Segment Start: Record excerpts
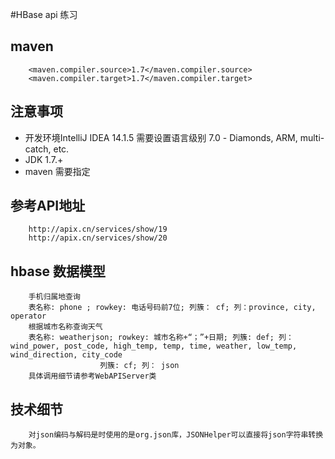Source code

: #HBase api 练习

## maven
        <maven.compiler.source>1.7</maven.compiler.source>
        <maven.compiler.target>1.7</maven.compiler.target>
## 注意事项
*   开发环境IntelliJ IDEA 14.1.5 需要设置语言级别 7.0 - Diamonds, ARM, multi-catch, etc.
*   JDK 1.7.+
*   maven 需要指定

## 参考API地址

        http://apix.cn/services/show/19
        http://apix.cn/services/show/20
## hbase 数据模型
        手机归属地查询
        表名称: phone ; rowkey: 电话号码前7位; 列簇： cf; 列：province, city, operator
        根据城市名称查询天气
        表名称: weatherjson; rowkey: 城市名称+“；”+日期; 列簇: def; 列：wind_power, post_code, high_temp, temp, time, weather, low_temp, wind_direction, city_code
                        列簇: cf; 列： json
        具体调用细节请参考WebAPIServer类        
   
## 技术细节
        对json编码与解码是时使用的是org.json库，JSONHelper可以直接将json字符串转换为对象。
Segment End: Record excerpts
▸ What this task involves
Every record gets retyped exactly; no picture goes into the copy.

▸ Output for this exercise
Source code

: #HBase api 练习

## maven
        <maven.compiler.source>1.7</maven.compiler.source>
        <maven.compiler.target>1.7</maven.compiler.target>
## 注意事项
*   开发环境IntelliJ IDEA 14.1.5 需要设置语言级别 7.0 - Diamonds, ARM, multi-catch, etc.
*   JDK 1.7.+
*   maven 需要指定

## 参考API地址

        http://apix.cn/services/show/19
        http://apix.cn/services/show/20
## hbase 数据模型
        手机归属地查询
        表名称: phone ; rowkey: 电话号码前7位; 列簇： cf; 列：province, city, operator
        根据城市名称查询天气
        表名称: weatherjson; rowkey: 城市名称+“；”+日期; 列簇: def; 列：wind_power, post_code, high_temp, temp, time, weather, low_temp, wind_direction, city_code
                        列簇: cf; 列： json
        具体调用细节请参考WebAPIServer类        
   
## 技术细节
        对json编码与解码是时使用的是org.json库，JSONHelper可以直接将json字符串转换为对象。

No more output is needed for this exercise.